Jim Keegstra was a high school teacher in rural Alberta who had been teaching students for over a decade that the Holocaust — Nazi Germany’s genocide of six million European Jews — was a hoax. When asked to cease teaching his racist and antisemitic views, he refused, and criminal charges were laid against him, under subsection 319(2) of the Criminal Code of Canada for inciting hatred against an identifiable group.  

Keegstra requested the charge be dismissed, arguing that the communications he made to his students were protected under section 2(b) of the Canadian Charter of Rights and Freedoms. This case is relevant because it challenges the “extent to which an individual can publicly express an opinion if that opinion incites hatred against a group of people,” especially in an educational environment. 

As elucidated in a Canadian Journal of Education paper by Tatiana Feitosa de Britto, teachers should neither act as class monarchs free of restrictions, nor as the hired mouthpiece of a limited curriculum. Professionalism within education dictates a certain type of conduct attributed to the responsibility of the teacher’s role. 

As Britto explains, “A key element in this regard is the normative expectation that teachers function as role models for students.” Teachers are then seen as “cultural custodians” of ideals which are then transmitted to the younger generations, therefore tactical self-censorship works to shield teachers from public scrutiny and allows students to form their own opinion.  

In Christine Corley’s Globe and Mail article, she annotates this argument, reflecting on her own opinionated self and her student’s curiosity to her ideologies and political opinions. In her words, “I aim to be no man’s land: neither up or down, left nor right.” Why she holds back her own opinion in the classroom comes from recognition of her power in that space. She asserts that it is a privilege to help students nurture their own beliefs and develop their intellectual selves. 

Corley posits what you do as a teacher is not about you, but your students. In the classroom you are a role model: “the teacher’s job is not to recruit youth to causes, but to teach them how to appreciate, respect, think critically, and inform themselves about society’s vast philosophical spectrum — and to arrive at convictions independently, based on sound unbiased foundations.” 

Personally, I hold the belief that it is the teacher’s job to expand upon the approved curriculum, not to create their own.

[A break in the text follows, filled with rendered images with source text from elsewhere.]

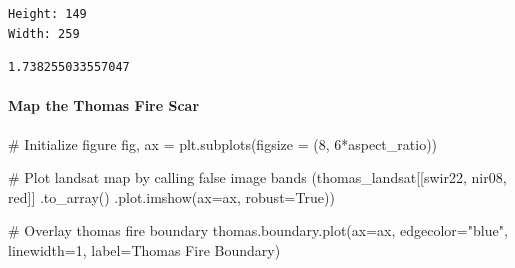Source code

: \documentclass[
  letterpaper,
  DIV=11,
  numbers=noendperiod]{scrartcl}
\let\oldparagraph\paragraph
\renewcommand{\paragraph}[1]{\oldparagraph{#1}\mbox{}}
\newenvironment{Shaded}{\begin{snugshade}}{\end{snugshade}}
\newcommand{\CommentTok}[1]{\textcolor[rgb]{0.37,0.37,0.37}{#1}}
\newcommand{\DecValTok}[1]{\textcolor[rgb]{0.68,0.00,0.00}{#1}}
\newcommand{\NormalTok}[1]{\textcolor[rgb]{0.00,0.23,0.31}{#1}}
\newcommand{\OperatorTok}[1]{\textcolor[rgb]{0.37,0.37,0.37}{#1}}
\newcommand{\StringTok}[1]{\textcolor[rgb]{0.13,0.47,0.30}{#1}}
\newcommand{\VariableTok}[1]{\textcolor[rgb]{0.07,0.07,0.07}{#1}}
\begin{document}
\begin{verbatim}
Height: 149
Width: 259
\end{verbatim}

\begin{verbatim}
1.738255033557047
\end{verbatim}

\hypertarget{map-the-thomas-fire-scar}{%
\paragraph{Map the Thomas Fire Scar}\label{map-the-thomas-fire-scar}}

\begin{Shaded}
\begin{Highlighting}[]
\CommentTok{\# Initialize figure}
\NormalTok{fig, ax }\OperatorTok{=}\NormalTok{ plt.subplots(figsize }\OperatorTok{=}\NormalTok{ (}\DecValTok{8}\NormalTok{, }\DecValTok{6}\OperatorTok{*}\NormalTok{aspect\_ratio))}

\CommentTok{\# Plot landsat map by calling false image bands}
\NormalTok{(thomas\_landsat[[}\StringTok{\textquotesingle{}swir22\textquotesingle{}}\NormalTok{, }\StringTok{\textquotesingle{}nir08\textquotesingle{}}\NormalTok{, }\StringTok{\textquotesingle{}red\textquotesingle{}}\NormalTok{]]}
\NormalTok{ .to\_array()}
\NormalTok{ .plot.imshow(ax}\OperatorTok{=}\NormalTok{ax,}
\NormalTok{              robust}\OperatorTok{=}\VariableTok{True}\NormalTok{))}

\CommentTok{\# Overlay thomas fire boundary }
\NormalTok{thomas.boundary.plot(ax}\OperatorTok{=}\NormalTok{ax,}
\NormalTok{                    edgecolor}\OperatorTok{=}\StringTok{"blue"}\NormalTok{,}
\NormalTok{                    linewidth}\OperatorTok{=}\DecValTok{1}\NormalTok{,}
\NormalTok{                    label}\OperatorTok{=}\StringTok{\textquotesingle{}Thomas Fire Boundary\textquotesingle{}}\NormalTok{)}


\end{Highlighting}
\end{Shaded}
\end{document}
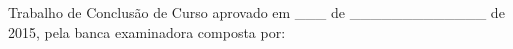 \documentclass[
	12pt,				%
	openright,			%
	oneside,			%
	a4paper,			%
	english,			%
	french,				%
	spanish,			%
	brazil,				%
	oldfontcommands
	]{abntex2}
\begin{document}



%
% 
%
\begin{folhadeaprovacao}

  \begin{center}
    {\ABNTEXchapterfont\large\imprimirautor}

    \vspace*{\fill}\vspace*{\fill}
    \begin{center}
      \ABNTEXchapterfont\bfseries\Large\imprimirtitulo
    \end{center}
    \vspace*{\fill}
    
    \hspace{.45\textwidth}
    \begin{minipage}{.5\textwidth}
    \end{minipage}%
    \vspace*{\fill}
   \end{center}
        
Trabalho de Conclusão de Curso aprovado em \_\_\_ de \_\_\_\_\_\_\_\_\_\_\_\_\_ de 2015, pela banca examinadora composta por: 

      
   \begin{center}
    \vspace*{0.5cm}
    {\large\imprimirlocal}
    \par
    {\large\imprimirdata}
    \vspace*{1cm}
  \end{center}
  
\end{folhadeaprovacao}
\end{document}
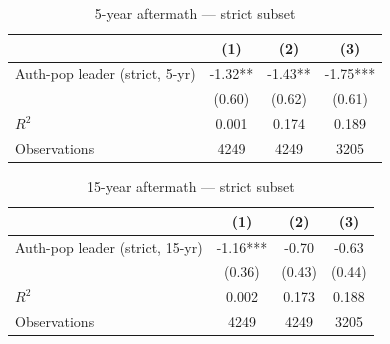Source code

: \begin{table}[htbp]\centering
\def\sym#1{\ifmmode^{#1}\else\(^{#1}\)\fi}
\caption{5-year aftermath — strict subset}
\begin{tabular}{l*{3}{c}}
\hline\hline
                    &\multicolumn{1}{c}{(1)}   &\multicolumn{1}{c}{(2)}   &\multicolumn{1}{c}{(3)}   \\
\hline
Auth-pop leader (strict, 5-yr)&       -1.32** &       -1.43** &       -1.75***\\
                    &      (0.60)   &      (0.62)   &      (0.61)   \\
\hline
\(R^{2}\)           &       0.001   &       0.174   &       0.189   \\
Observations        &        4249   &        4249   &        3205   \\
\hline\hline
\end{tabular}
\end{table}
\begin{table}[htbp]\centering
\def\sym#1{\ifmmode^{#1}\else\(^{#1}\)\fi}
\caption{15-year aftermath — strict subset}
\begin{tabular}{l*{3}{c}}
\hline\hline
                    &\multicolumn{1}{c}{(1)}   &\multicolumn{1}{c}{(2)}   &\multicolumn{1}{c}{(3)}   \\
\hline
Auth-pop leader (strict, 15-yr)&       -1.16***&       -0.70   &       -0.63   \\
                    &      (0.36)   &      (0.43)   &      (0.44)   \\
\hline
\(R^{2}\)           &       0.002   &       0.173   &       0.188   \\
Observations        &        4249   &        4249   &        3205   \\
\hline\hline
\end{tabular}
\end{table}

Furthermore, teachers should open conversations with students so they can come to their own conclusions. It is our job to prepare students for the real-world and curriculum approved texts should be connected to broader cultural and historical frameworks. I understand learning as relational, active, experiential, grounded in empathy and human encounters. In this sense, approved curriculum taught in school is inherently political, and neutrality in the classroom does nothing to make students engage critically with the material; it just standardizes it with no new ground being broken.  

Teachers should not be allowed to teach whatever they want; they exist as role models — and if you give them that level of freedom, then their opinion becomes law. However, teachers should recognize teaching as an act of resistance and implement a critical pedagogy to offer students the vision, language and practices for analytic reflection.